> _Aim of the exercise_
Check each line of the material below for the string "veículos" and reply with how many have it, nothing more.

----- Supplied material -----

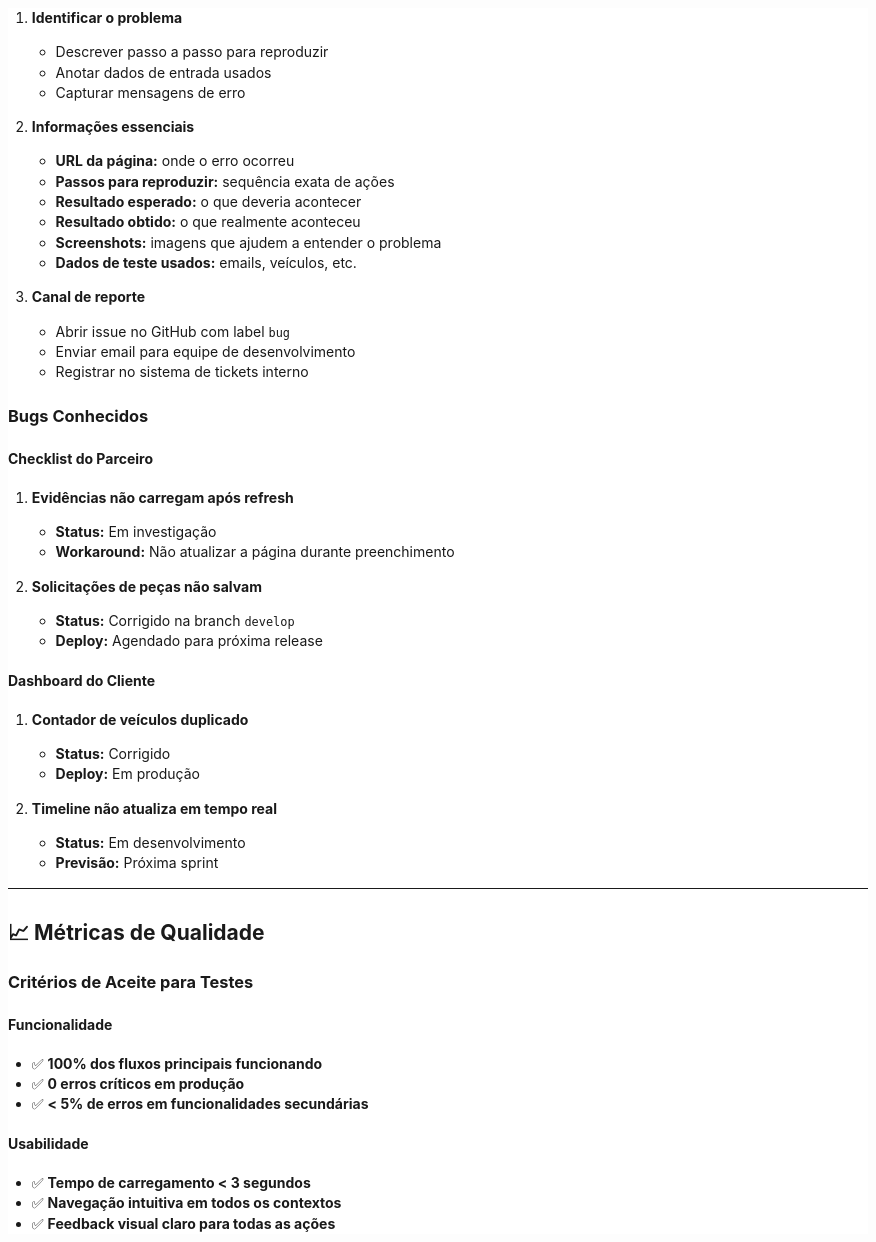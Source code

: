 1. **Identificar o problema**
   - Descrever passo a passo para reproduzir
   - Anotar dados de entrada usados
   - Capturar mensagens de erro

2. **Informações essenciais**
   - **URL da página:** onde o erro ocorreu
   - **Passos para reproduzir:** sequência exata de ações
   - **Resultado esperado:** o que deveria acontecer
   - **Resultado obtido:** o que realmente aconteceu
   - **Screenshots:** imagens que ajudem a entender o problema
   - **Dados de teste usados:** emails, veículos, etc.

3. **Canal de reporte**
   - Abrir issue no GitHub com label `bug`
   - Enviar email para equipe de desenvolvimento
   - Registrar no sistema de tickets interno

### Bugs Conhecidos

#### Checklist do Parceiro
1. **Evidências não carregam após refresh**
   - **Status:** Em investigação
   - **Workaround:** Não atualizar a página durante preenchimento

2. **Solicitações de peças não salvam**
   - **Status:** Corrigido na branch `develop`
   - **Deploy:** Agendado para próxima release

#### Dashboard do Cliente
1. **Contador de veículos duplicado**
   - **Status:** Corrigido
   - **Deploy:** Em produção

2. **Timeline não atualiza em tempo real**
   - **Status:** Em desenvolvimento
   - **Previsão:** Próxima sprint

---

## 📈 Métricas de Qualidade

### Critérios de Aceite para Testes

#### Funcionalidade
- ✅ **100% dos fluxos principais funcionando**
- ✅ **0 erros críticos em produção**
- ✅ **< 5% de erros em funcionalidades secundárias**

#### Usabilidade
- ✅ **Tempo de carregamento < 3 segundos**
- ✅ **Navegação intuitiva em todos os contextos**
- ✅ **Feedback visual claro para todas as ações**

-----

> _Response to this exercise_
2